Dari ujung jalan tampak seorang laki-laki berjalan tergesa-gesa. Sesekali ia berlari-lari kecil. Ia mengenakan sebuah karung goni untuk melindungi kepalanya dari terpaan hujan.
“Ooooiiii….. Mereka dataaaannggg!!!” Lelaki itu berteriak sekencang-kencangnya.
“Hah! Hujan-hujan begini? Aku kira ditunda.” Seorang ibu panik.
“Aduh biyung! Aku ko tidak kuat hidup kayak gini.” Jerit seorang nenek tua dari dalam gubuknya. Sesaat kemudian nenek itu keluar, dipapah cucu perempuannya.
Dari jauh tampak iring-iringan kendaraan polisi pembongkar. Di belakangnya berbaris ratusan polisi anti huru-hara dengan peralatan lengkap. Pakaian mereka dirancang anti air, api, dan peluru. Mereka juga membawa peralatan anti demo semisal meriam air, gas air mata, dan pagar kawat berduri. Sedangkan di barisan paling belakang, berderet puluhan buldoser. Iring iringan itu membuat ciut nyali para penghuni gubuk.
Lampu mobil mereka kini menyorot dan menerangi sebagian gubuk-gubuk reot yang berderet di sepanjang bibir sungai. Tampaklah wajah-wajah kurus dan pucat dengan kain kumal melekat di tubuh. Perasaan marah, takut, sedih, menderita, dan lapar, terpancar dari raut mukanya. Tak satupun kata keluar. Mereka hanya menatap. Ada yang menatap dengan mata merah menyala. Ada yang menatap dengan tatapan hampa. Ada yang menatap dengan mata sembab. Adapula yang menatap sambil menangis sesenggukan. Mereka berada di depan gubuknya masing-masing, layaknya menyambut seorang tamu.
Seorang polisi berwajah hitam dan garang turun dari mobil. Tangannya menenteng pengeras suara.
“Kalian semua kami beri waktu lima menit. Jangan ada yang sok jadi pahlawan. Cepat pergi dari sini!
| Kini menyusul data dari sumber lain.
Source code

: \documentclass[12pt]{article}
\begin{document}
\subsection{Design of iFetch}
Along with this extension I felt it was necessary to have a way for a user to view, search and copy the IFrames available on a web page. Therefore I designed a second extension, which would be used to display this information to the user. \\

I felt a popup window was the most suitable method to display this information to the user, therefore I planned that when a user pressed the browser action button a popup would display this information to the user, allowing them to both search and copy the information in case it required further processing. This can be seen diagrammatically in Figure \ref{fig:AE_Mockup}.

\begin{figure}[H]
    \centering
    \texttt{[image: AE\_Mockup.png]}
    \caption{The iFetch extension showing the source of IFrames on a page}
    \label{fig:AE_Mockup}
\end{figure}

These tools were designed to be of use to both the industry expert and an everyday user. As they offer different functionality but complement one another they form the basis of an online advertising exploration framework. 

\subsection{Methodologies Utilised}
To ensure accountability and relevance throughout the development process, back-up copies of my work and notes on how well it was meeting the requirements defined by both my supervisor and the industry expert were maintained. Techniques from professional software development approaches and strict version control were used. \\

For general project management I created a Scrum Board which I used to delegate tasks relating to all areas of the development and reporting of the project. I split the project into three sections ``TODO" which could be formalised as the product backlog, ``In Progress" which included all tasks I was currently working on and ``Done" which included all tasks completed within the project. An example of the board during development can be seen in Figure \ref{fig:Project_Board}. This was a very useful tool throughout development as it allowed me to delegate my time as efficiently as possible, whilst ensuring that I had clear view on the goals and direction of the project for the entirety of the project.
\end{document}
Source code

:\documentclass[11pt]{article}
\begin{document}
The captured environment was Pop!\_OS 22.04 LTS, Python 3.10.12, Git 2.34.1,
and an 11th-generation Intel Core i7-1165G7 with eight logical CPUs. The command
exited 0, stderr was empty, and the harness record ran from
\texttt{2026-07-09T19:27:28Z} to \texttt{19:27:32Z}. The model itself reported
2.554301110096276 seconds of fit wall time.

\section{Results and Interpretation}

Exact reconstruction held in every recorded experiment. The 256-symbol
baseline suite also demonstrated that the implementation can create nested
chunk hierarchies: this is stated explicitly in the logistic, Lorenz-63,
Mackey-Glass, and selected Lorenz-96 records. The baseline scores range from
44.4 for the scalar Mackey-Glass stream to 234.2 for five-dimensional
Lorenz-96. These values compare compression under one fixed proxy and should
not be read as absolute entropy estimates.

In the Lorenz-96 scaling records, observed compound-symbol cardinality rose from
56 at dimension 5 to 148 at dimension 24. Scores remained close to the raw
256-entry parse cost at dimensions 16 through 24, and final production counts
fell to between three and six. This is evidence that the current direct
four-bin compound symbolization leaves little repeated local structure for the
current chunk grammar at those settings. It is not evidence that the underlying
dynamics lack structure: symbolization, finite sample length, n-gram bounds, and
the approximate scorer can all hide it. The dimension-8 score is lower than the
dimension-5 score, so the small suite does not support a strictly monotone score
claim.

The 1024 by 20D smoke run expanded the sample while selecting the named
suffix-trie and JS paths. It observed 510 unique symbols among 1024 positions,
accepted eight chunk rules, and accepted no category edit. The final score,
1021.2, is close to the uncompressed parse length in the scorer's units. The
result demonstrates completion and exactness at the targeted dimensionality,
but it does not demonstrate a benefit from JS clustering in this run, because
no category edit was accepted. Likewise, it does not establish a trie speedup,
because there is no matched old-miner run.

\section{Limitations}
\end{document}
Atau kalian akan merasakan empuknya ujung tongkat-tongkat kami.” Teriak polisi itu garang.
Semua orang mendengar teriakan itu. Begitu pula ayah Dullah yang berada paling dekat dengan bibir sungai. Ia berusaha bangkit. Namun sia-sia. Betapapun keras usahanya, ia tetap terlalu lemah untuk melawan derita di tubuhnya. Akhirnya ia pasrah.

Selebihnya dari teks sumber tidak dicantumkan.